There’s more to all of these skills than I thought before taking this class. I now appreciate the immense potential of audio, photos, Web packages, databases, soundslides projects and blogs for journalism uses and, while I think I’ll always be a writer at heart, I look forward to telling stories using these new skills. I also find myself evaluating media in ways I didn’t before taking this class. I watch a ‘reality’ TV show, see a photo, or listen to a recording and wonder if the images and sounds I’m taking in are true representations of the situations, people and places they portray, or if some things were staged to gain a desired effect.
While I appreciate all these skills and the knowledge that comes along with them, one of the things I’m most grateful for is the increase in my knowledge about how to use my computer for useful things, beyond just writing papers and news articles. I am more confident about my computer and multimedia journalism skills than I was at the beginning of this course, and that in itself is a wonderful gain.

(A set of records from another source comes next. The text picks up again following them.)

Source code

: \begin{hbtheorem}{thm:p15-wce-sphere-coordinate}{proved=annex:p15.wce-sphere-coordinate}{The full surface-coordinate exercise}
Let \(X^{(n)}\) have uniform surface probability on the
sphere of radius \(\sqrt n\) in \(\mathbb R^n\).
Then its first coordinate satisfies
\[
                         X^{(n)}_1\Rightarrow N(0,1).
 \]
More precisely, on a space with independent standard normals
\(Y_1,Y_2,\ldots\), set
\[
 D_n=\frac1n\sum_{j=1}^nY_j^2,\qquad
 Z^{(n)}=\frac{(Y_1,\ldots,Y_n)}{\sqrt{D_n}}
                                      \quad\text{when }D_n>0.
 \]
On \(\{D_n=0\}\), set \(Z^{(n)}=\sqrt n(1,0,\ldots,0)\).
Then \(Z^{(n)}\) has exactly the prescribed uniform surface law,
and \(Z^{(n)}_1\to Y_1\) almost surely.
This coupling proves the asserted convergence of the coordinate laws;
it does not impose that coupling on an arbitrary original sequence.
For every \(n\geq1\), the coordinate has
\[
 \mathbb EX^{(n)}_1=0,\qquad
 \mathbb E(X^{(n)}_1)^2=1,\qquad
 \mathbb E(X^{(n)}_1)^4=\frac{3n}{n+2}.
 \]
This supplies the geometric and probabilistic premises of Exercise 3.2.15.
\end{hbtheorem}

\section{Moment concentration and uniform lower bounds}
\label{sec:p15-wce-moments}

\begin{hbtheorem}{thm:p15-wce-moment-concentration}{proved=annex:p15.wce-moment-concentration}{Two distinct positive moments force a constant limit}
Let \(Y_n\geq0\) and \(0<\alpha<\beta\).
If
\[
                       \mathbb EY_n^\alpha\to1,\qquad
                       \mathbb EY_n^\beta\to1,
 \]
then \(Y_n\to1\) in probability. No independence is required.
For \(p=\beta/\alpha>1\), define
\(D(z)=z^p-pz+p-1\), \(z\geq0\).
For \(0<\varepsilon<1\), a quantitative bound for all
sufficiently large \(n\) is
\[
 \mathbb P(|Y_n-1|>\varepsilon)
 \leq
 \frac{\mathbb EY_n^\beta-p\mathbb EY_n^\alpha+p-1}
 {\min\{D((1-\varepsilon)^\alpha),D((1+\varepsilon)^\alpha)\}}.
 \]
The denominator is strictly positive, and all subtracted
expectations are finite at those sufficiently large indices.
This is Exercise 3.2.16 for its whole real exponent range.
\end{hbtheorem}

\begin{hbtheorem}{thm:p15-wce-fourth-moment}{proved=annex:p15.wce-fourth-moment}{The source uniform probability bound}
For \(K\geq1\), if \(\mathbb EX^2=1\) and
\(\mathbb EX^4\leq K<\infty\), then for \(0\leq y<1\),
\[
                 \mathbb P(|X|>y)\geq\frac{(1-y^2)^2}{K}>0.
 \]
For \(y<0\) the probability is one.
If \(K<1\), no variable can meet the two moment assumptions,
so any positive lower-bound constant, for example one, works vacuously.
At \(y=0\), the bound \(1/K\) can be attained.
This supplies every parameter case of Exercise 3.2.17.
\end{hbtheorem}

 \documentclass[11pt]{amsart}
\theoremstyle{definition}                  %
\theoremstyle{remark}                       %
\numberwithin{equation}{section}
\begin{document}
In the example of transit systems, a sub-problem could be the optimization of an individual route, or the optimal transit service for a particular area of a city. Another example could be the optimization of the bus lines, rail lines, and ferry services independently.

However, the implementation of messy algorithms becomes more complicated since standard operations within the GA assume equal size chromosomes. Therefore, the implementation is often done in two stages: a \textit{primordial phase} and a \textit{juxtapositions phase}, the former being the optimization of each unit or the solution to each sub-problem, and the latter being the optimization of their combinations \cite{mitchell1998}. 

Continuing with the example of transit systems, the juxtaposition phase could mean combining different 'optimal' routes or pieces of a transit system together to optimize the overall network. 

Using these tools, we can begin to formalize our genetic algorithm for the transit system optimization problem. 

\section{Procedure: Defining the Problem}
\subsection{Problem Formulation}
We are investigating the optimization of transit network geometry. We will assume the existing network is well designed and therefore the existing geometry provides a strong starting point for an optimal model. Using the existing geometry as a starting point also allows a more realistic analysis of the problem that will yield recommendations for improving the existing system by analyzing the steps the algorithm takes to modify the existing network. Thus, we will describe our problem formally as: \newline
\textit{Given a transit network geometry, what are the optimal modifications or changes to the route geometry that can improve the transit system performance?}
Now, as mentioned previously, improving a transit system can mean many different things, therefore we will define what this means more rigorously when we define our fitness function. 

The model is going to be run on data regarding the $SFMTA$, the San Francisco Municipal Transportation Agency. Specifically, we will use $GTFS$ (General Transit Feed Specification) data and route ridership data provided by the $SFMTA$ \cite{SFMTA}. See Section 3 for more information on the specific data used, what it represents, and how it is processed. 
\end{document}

As I already knew, and have learned even more this semester, computer assisted reporting and multimedia presentation are where journalism IS today and where it will continue to go. I know that I have much to learn about all this, but I also know I have a good base understanding of how to do some very crucial things. And, I’ll add, they’re things that I know many of my reporter friends who work at papers where I’ve worked in the past few years don’t know how to do. I hope this will give me an edge when I graduate in a few semesters and head back into the work world.